◆ EXERCISE INSTRUCTIONS ◆
Please write out every record exactly, but keep any images out of it.

◆ DATASET CONTENT ◆
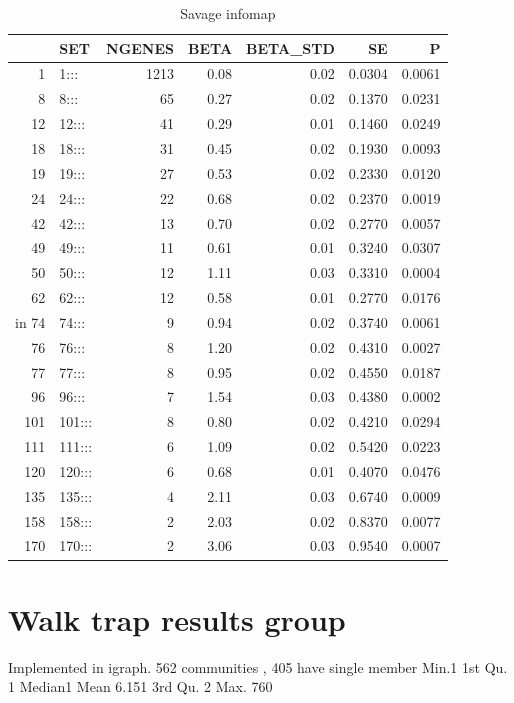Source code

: \begin{table}[ht]
\centering
\begin{tabular}{rlrrrrr}
  \hline
 & SET & NGENES & BETA & BETA\_STD & SE & P \\ 
  \hline
1 & 1::: & 1213 & 0.08 & 0.02 & 0.0304 & 0.0061 \\ 
  8 & 8::: & 65 & 0.27 & 0.02 & 0.1370 & 0.0231 \\ 
  12 & 12::: & 41 & 0.29 & 0.01 & 0.1460 & 0.0249 \\ 
  18 & 18::: & 31 & 0.45 & 0.02 & 0.1930 & 0.0093 \\ 
  19 & 19::: & 27 & 0.53 & 0.02 & 0.2330 & 0.0120 \\ 
  24 & 24::: & 22 & 0.68 & 0.02 & 0.2370 & 0.0019 \\ 
  42 & 42::: & 13 & 0.70 & 0.02 & 0.2770 & 0.0057 \\ 
  49 & 49::: & 11 & 0.61 & 0.01 & 0.3240 & 0.0307 \\ 
  50 & 50::: & 12 & 1.11 & 0.03 & 0.3310 & 0.0004 \\ 
  62 & 62::: & 12 & 0.58 & 0.01 & 0.2770 & 0.0176 \\ in
  74 & 74::: &  9 & 0.94 & 0.02 & 0.3740 & 0.0061 \\ 
  76 & 76::: &  8 & 1.20 & 0.02 & 0.4310 & 0.0027 \\ 
  77 & 77::: &  8 & 0.95 & 0.02 & 0.4550 & 0.0187 \\ 
  96 & 96::: &  7 & 1.54 & 0.03 & 0.4380 & 0.0002 \\ 
  101 & 101::: &  8 & 0.80 & 0.02 & 0.4210 & 0.0294 \\ 
  111 & 111::: &  6 & 1.09 & 0.02 & 0.5420 & 0.0223 \\ 
  120 & 120::: &  6 & 0.68 & 0.01 & 0.4070 & 0.0476 \\ 
  135 & 135::: &  4 & 2.11 & 0.03 & 0.6740 & 0.0009 \\ 
  158 & 158::: &  2 & 2.03 & 0.02 & 0.8370 & 0.0077 \\ 
  170 & 170::: &  2 & 3.06 & 0.03 & 0.9540 & 0.0007 \\ 
   \hline
\end{tabular}
\caption{Savage infomap}
\label{tab:Infomap savage}
\end{table}

\section{Walk trap results group}
\label{sec:walk trap results}
Implemented in igraph. 562 communities , 405 have single member  Min.1 1st Qu.  1 Median1    Mean 6.151 3rd Qu. 2   Max. 760 
 

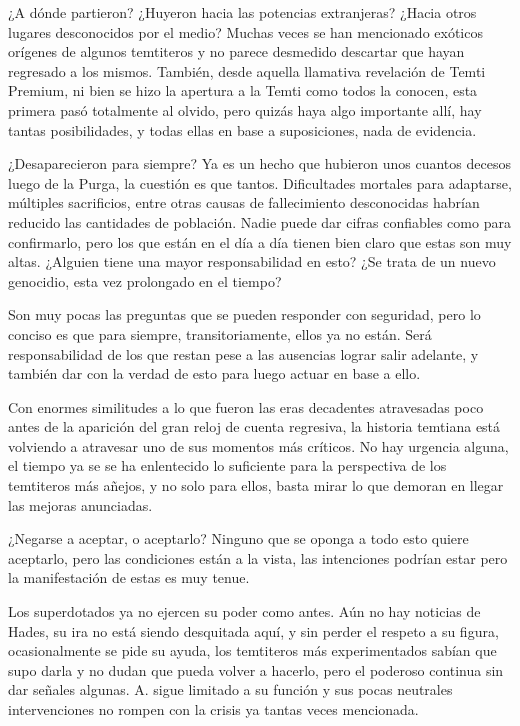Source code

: \documentclass[
  spanish,
]{book}
\begin{document}
¿A dónde partieron? ¿Huyeron hacia las potencias extranjeras? ¿Hacia otros lugares desconocidos por el medio?
Muchas veces se han mencionado exóticos orígenes de algunos temtiteros y no parece desmedido descartar que hayan regresado a los mismos. También, desde aquella llamativa revelación de Temti Premium, ni bien se hizo la apertura a la Temti como todos la conocen, esta primera pasó totalmente al olvido, pero quizás haya algo importante allí, hay tantas posibilidades, y todas ellas en base a suposiciones, nada de evidencia.

¿Desaparecieron para siempre?
Ya es un hecho que hubieron unos cuantos decesos luego de la Purga, la cuestión es que tantos.
Dificultades mortales para adaptarse, múltiples sacrificios, entre otras causas de fallecimiento desconocidas habrían reducido las cantidades de población. Nadie puede dar cifras confiables como para confirmarlo, pero los que están en el día a día tienen bien claro que estas son muy altas. ¿Alguien tiene una mayor responsabilidad en esto? ¿Se trata de un nuevo genocidio, esta vez prolongado en el tiempo?

Son muy pocas las preguntas que se pueden responder con seguridad, pero lo conciso es que para siempre, transitoriamente, ellos ya no están. Será responsabilidad de los que restan pese a las ausencias lograr salir adelante, y también dar con la verdad de esto para luego actuar en base a ello.

Con enormes similitudes a lo que fueron las eras decadentes atravesadas poco antes de la aparición del gran reloj de cuenta regresiva, la historia temtiana está volviendo a atravesar uno de sus momentos más críticos. No hay urgencia alguna, el tiempo ya se se ha enlentecido lo suficiente para la perspectiva de los temtiteros más añejos, y no solo para ellos, basta mirar lo que demoran en llegar las mejoras anunciadas.

¿Negarse a aceptar, o aceptarlo? Ninguno que se oponga a todo esto quiere aceptarlo, pero las condiciones están a la vista, las intenciones podrían estar pero la manifestación de estas es muy tenue.

Los superdotados ya no ejercen su poder como antes. Aún no hay noticias de Hades, su ira no está siendo desquitada aquí, y sin perder el respeto a su figura, ocasionalmente se pide su ayuda, los temtiteros más experimentados sabían que supo darla y no dudan que pueda volver a hacerlo, pero el poderoso continua sin dar señales algunas. A. sigue limitado a su función y sus pocas neutrales intervenciones no rompen con la crisis ya tantas veces mencionada.
\end{document}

◆ SOLUTION TO THIS PROBLEM ◆
Source code

: \begin{table}[ht]
\centering
\begin{tabular}{rlrrrrr}
  \hline
 & SET & NGENES & BETA & BETA\_STD & SE & P \\ 
  \hline
1 & 1::: & 1213 & 0.08 & 0.02 & 0.0304 & 0.0061 \\ 
  8 & 8::: & 65 & 0.27 & 0.02 & 0.1370 & 0.0231 \\ 
  12 & 12::: & 41 & 0.29 & 0.01 & 0.1460 & 0.0249 \\ 
  18 & 18::: & 31 & 0.45 & 0.02 & 0.1930 & 0.0093 \\ 
  19 & 19::: & 27 & 0.53 & 0.02 & 0.2330 & 0.0120 \\ 
  24 & 24::: & 22 & 0.68 & 0.02 & 0.2370 & 0.0019 \\ 
  42 & 42::: & 13 & 0.70 & 0.02 & 0.2770 & 0.0057 \\ 
  49 & 49::: & 11 & 0.61 & 0.01 & 0.3240 & 0.0307 \\ 
  50 & 50::: & 12 & 1.11 & 0.03 & 0.3310 & 0.0004 \\ 
  62 & 62::: & 12 & 0.58 & 0.01 & 0.2770 & 0.0176 \\ in
  74 & 74::: &  9 & 0.94 & 0.02 & 0.3740 & 0.0061 \\ 
  76 & 76::: &  8 & 1.20 & 0.02 & 0.4310 & 0.0027 \\ 
  77 & 77::: &  8 & 0.95 & 0.02 & 0.4550 & 0.0187 \\ 
  96 & 96::: &  7 & 1.54 & 0.03 & 0.4380 & 0.0002 \\ 
  101 & 101::: &  8 & 0.80 & 0.02 & 0.4210 & 0.0294 \\ 
  111 & 111::: &  6 & 1.09 & 0.02 & 0.5420 & 0.0223 \\ 
  120 & 120::: &  6 & 0.68 & 0.01 & 0.4070 & 0.0476 \\ 
  135 & 135::: &  4 & 2.11 & 0.03 & 0.6740 & 0.0009 \\ 
  158 & 158::: &  2 & 2.03 & 0.02 & 0.8370 & 0.0077 \\ 
  170 & 170::: &  2 & 3.06 & 0.03 & 0.9540 & 0.0007 \\ 
   \hline
\end{tabular}
\caption{Savage infomap}
\label{tab:Infomap savage}
\end{table}

\section{Walk trap results group}
\label{sec:walk trap results}
Implemented in igraph. 562 communities , 405 have single member  Min.1 1st Qu.  1 Median1    Mean 6.151 3rd Qu. 2   Max. 760 
 

Source code

: \documentclass[
  spanish,
]{book}
\begin{document}
¿A dónde partieron? ¿Huyeron hacia las potencias extranjeras? ¿Hacia otros lugares desconocidos por el medio?
Muchas veces se han mencionado exóticos orígenes de algunos temtiteros y no parece desmedido descartar que hayan regresado a los mismos. También, desde aquella llamativa revelación de Temti Premium, ni bien se hizo la apertura a la Temti como todos la conocen, esta primera pasó totalmente al olvido, pero quizás haya algo importante allí, hay tantas posibilidades, y todas ellas en base a suposiciones, nada de evidencia.

¿Desaparecieron para siempre?
Ya es un hecho que hubieron unos cuantos decesos luego de la Purga, la cuestión es que tantos.
Dificultades mortales para adaptarse, múltiples sacrificios, entre otras causas de fallecimiento desconocidas habrían reducido las cantidades de población. Nadie puede dar cifras confiables como para confirmarlo, pero los que están en el día a día tienen bien claro que estas son muy altas. ¿Alguien tiene una mayor responsabilidad en esto? ¿Se trata de un nuevo genocidio, esta vez prolongado en el tiempo?

Son muy pocas las preguntas que se pueden responder con seguridad, pero lo conciso es que para siempre, transitoriamente, ellos ya no están. Será responsabilidad de los que restan pese a las ausencias lograr salir adelante, y también dar con la verdad de esto para luego actuar en base a ello.

Con enormes similitudes a lo que fueron las eras decadentes atravesadas poco antes de la aparición del gran reloj de cuenta regresiva, la historia temtiana está volviendo a atravesar uno de sus momentos más críticos. No hay urgencia alguna, el tiempo ya se se ha enlentecido lo suficiente para la perspectiva de los temtiteros más añejos, y no solo para ellos, basta mirar lo que demoran en llegar las mejoras anunciadas.

¿Negarse a aceptar, o aceptarlo? Ninguno que se oponga a todo esto quiere aceptarlo, pero las condiciones están a la vista, las intenciones podrían estar pero la manifestación de estas es muy tenue.

Los superdotados ya no ejercen su poder como antes. Aún no hay noticias de Hades, su ira no está siendo desquitada aquí, y sin perder el respeto a su figura, ocasionalmente se pide su ayuda, los temtiteros más experimentados sabían que supo darla y no dudan que pueda volver a hacerlo, pero el poderoso continua sin dar señales algunas. A. sigue limitado a su función y sus pocas neutrales intervenciones no rompen con la crisis ya tantas veces mencionada.
\end{document}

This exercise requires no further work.